Dataset content:

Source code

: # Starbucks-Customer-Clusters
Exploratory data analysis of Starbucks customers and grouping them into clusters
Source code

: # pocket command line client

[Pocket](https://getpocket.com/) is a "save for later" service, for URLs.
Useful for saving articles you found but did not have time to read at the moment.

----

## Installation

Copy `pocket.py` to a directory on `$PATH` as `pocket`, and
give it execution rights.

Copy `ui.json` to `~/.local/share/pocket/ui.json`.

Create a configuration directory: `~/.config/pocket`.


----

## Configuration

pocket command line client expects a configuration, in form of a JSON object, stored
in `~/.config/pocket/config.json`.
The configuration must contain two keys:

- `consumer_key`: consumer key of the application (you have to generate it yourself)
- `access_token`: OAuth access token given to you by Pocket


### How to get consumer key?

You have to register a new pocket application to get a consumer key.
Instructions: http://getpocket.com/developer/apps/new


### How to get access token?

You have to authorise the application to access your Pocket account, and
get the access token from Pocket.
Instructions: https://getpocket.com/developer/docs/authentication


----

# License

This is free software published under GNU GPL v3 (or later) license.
--
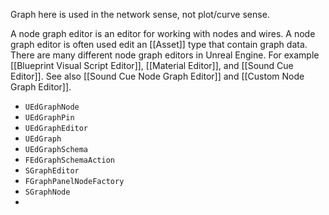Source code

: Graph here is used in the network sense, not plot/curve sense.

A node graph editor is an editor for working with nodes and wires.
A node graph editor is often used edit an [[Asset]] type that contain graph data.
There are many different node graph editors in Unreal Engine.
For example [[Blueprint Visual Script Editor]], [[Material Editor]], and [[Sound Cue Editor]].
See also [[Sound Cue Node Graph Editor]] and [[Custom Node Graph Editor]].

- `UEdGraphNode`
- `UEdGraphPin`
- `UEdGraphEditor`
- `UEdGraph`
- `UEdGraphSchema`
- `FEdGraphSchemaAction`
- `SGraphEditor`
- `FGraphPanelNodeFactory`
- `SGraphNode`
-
--
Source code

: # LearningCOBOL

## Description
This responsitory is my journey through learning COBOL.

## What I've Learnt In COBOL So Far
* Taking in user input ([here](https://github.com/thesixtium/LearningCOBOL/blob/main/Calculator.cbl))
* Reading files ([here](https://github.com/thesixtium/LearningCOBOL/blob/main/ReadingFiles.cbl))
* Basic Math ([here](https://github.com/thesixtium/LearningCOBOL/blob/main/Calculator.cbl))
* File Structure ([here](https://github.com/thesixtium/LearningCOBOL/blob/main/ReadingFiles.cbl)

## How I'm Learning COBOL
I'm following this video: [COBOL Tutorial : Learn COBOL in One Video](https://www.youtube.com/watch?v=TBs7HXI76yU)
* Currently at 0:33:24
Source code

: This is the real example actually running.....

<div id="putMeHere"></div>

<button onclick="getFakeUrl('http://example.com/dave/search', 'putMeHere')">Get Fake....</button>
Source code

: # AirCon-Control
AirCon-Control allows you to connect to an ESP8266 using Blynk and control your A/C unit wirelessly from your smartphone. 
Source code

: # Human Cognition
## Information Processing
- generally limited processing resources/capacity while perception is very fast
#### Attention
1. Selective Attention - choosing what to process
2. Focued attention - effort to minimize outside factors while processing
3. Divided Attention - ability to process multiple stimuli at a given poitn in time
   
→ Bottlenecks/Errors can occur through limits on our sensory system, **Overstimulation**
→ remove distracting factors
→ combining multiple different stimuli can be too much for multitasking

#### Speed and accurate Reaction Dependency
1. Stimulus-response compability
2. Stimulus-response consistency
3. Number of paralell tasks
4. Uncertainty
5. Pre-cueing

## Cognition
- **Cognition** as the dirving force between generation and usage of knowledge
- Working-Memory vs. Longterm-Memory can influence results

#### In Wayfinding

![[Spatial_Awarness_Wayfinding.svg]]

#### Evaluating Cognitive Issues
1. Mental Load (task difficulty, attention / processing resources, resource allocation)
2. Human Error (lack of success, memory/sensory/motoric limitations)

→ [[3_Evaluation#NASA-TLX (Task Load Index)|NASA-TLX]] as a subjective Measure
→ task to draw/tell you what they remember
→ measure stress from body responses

Instructions to follow: I need each line from the listing where the word "Copy" occurs.

Written response:
Copy `pocket.py` to a directory on `$PATH` as `pocket`, and
Copy `ui.json` to `~/.local/share/pocket/ui.json`.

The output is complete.